Singing Can Help Us Express Our Unity

People sing together in the strangest places. At sporting events, fans sing enthusiastically about their desire to crush the opponent. People sing at New Year’s Eve parties, Christmas time, rock concerts, weddings, and even funerals. When eating out we often have to endure well-meaning but musically challenged servers in restaurants attempt to sing some form of “Happy Birthday” to an embarrassed individual. I always ask myself, “Why do we do this?” It’s not as though anyone thinks this is enjoyable. Do they?

While these events aren’t equally significant, something similar is happening. Our singing tends to bind us together. It’s more effective than simply reciting or shouting words in unison. Singing enables us to spend extended periods of time communicating the same thoughts, the same passions, and the same intentions. That process can actually have a physical effect on our bodies.
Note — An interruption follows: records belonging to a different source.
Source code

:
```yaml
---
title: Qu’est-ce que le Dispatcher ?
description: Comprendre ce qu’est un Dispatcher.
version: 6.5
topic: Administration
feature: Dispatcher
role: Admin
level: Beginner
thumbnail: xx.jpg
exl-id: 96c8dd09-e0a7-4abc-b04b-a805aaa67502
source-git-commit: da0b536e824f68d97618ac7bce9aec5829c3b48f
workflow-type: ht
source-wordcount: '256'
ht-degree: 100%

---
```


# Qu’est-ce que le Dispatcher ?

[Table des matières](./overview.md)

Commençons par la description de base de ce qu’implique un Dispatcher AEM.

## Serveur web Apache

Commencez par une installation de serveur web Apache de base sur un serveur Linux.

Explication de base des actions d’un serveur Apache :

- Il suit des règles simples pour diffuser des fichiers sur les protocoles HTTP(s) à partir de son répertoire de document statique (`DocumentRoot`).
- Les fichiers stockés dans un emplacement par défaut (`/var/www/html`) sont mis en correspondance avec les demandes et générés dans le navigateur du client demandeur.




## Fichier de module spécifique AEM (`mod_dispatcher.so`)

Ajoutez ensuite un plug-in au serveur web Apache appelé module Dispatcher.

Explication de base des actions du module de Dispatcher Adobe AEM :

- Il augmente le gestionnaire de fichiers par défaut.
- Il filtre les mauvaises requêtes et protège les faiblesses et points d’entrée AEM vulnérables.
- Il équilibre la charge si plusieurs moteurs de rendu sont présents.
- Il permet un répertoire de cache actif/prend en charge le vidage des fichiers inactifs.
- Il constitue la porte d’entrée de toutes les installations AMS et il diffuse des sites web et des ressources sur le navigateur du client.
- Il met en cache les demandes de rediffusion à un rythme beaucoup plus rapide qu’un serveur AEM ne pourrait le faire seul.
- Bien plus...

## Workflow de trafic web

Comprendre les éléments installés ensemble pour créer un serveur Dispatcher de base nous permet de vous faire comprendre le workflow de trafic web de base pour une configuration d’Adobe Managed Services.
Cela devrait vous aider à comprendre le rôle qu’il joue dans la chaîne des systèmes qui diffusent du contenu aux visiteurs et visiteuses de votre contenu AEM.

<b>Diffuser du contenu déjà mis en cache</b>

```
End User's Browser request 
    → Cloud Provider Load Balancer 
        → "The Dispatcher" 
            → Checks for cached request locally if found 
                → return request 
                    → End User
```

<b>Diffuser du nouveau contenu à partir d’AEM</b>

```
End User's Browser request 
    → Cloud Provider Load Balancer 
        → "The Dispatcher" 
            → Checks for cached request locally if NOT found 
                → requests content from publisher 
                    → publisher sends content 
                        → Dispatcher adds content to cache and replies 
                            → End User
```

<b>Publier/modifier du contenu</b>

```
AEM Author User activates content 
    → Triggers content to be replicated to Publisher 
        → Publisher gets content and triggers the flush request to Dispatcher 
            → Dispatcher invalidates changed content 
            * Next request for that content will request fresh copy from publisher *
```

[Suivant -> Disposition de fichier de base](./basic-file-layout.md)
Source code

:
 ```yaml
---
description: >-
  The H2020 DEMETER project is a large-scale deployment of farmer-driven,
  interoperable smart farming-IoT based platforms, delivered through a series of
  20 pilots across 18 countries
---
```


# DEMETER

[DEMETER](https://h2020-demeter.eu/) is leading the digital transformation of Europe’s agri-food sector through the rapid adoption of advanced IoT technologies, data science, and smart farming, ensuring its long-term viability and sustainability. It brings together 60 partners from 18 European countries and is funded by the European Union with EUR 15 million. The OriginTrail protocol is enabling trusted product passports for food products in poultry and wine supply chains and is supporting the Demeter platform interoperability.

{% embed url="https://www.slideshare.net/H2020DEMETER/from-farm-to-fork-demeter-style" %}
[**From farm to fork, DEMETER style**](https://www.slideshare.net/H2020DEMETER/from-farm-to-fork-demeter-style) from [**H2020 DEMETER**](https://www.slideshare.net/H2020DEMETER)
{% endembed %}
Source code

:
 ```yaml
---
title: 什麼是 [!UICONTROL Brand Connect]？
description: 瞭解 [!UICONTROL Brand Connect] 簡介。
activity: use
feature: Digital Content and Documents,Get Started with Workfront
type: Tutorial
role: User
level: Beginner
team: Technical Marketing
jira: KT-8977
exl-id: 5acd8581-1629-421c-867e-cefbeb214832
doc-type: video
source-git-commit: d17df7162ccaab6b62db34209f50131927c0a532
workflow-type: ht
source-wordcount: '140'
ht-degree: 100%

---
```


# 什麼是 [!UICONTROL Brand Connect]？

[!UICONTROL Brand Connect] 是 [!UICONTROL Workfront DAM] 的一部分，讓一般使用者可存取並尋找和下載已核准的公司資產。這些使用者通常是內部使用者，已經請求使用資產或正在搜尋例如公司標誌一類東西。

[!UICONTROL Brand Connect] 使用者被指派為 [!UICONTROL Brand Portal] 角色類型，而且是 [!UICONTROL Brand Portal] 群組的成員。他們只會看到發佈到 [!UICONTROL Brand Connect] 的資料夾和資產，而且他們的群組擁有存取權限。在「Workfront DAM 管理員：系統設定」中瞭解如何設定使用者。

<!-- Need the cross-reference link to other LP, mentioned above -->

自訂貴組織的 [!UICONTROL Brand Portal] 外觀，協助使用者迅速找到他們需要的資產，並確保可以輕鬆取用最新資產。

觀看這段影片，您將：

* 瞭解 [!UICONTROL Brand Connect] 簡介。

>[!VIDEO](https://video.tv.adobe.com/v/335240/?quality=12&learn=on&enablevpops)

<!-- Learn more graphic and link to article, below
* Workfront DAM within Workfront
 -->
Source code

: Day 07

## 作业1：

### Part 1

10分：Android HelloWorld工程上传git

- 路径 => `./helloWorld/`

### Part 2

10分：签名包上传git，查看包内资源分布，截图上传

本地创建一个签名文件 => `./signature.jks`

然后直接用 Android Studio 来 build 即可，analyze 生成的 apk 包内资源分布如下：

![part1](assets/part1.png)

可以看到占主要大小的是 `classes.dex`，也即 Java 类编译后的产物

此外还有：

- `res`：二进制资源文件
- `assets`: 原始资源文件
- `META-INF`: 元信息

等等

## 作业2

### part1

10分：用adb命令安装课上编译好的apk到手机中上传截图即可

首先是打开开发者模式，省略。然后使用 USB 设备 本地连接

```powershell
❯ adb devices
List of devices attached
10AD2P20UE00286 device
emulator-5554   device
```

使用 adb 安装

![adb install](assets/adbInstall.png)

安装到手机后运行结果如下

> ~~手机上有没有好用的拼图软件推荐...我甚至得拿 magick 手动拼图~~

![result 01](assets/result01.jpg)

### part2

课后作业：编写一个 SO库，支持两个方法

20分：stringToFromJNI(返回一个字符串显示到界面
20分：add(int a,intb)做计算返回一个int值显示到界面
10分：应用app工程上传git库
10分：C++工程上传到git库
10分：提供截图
Scientists have found that singing corporately produces a chemical change in our bodies that contributes to a sense of bonding.

When it comes to the church, this characteristic of singing has significant implications, all of which require great wisdom and discernment. To be clear, Scripture doesn’t talk only about congregational singing. God is honored when we sing alone, when a musically gifted individual leads out in a solo, when a choir sings, or when different segments of a church sing to one another, taking turns. The Bible isn’t specific about exactly who sings when.

But the predominant emphasis of Scripture is believers confessing their common beliefs together. The book of Revelation doesn’t give the impression that Jesus died for independent soloists, people who would sing on their own clouds or in different sections of the renewed earth by themselves. He died to redeem a universal choir.

That means every voice in the church matters. We’re not called simply to listen to others sing — as we are prone to do increasingly in our iPod, Internet-downloading culture — or to sing by ourselves. We are called to sing with others, especially in the context of our local church. The question isn’t, Do you have a voice? The question is, Do you have a song? If you’ve turned from your sins and trusted in Christ, if you’re forgiven and reconciled to God, then you have a song. It’s a song of the redeemed, of those who have been rescued from the righteous wrath of God through the cross of Jesus Christ and are now called his friends. Once we were not a people, but now we are the people of God, and our singing together, every voice contributing, is one way we express that truth.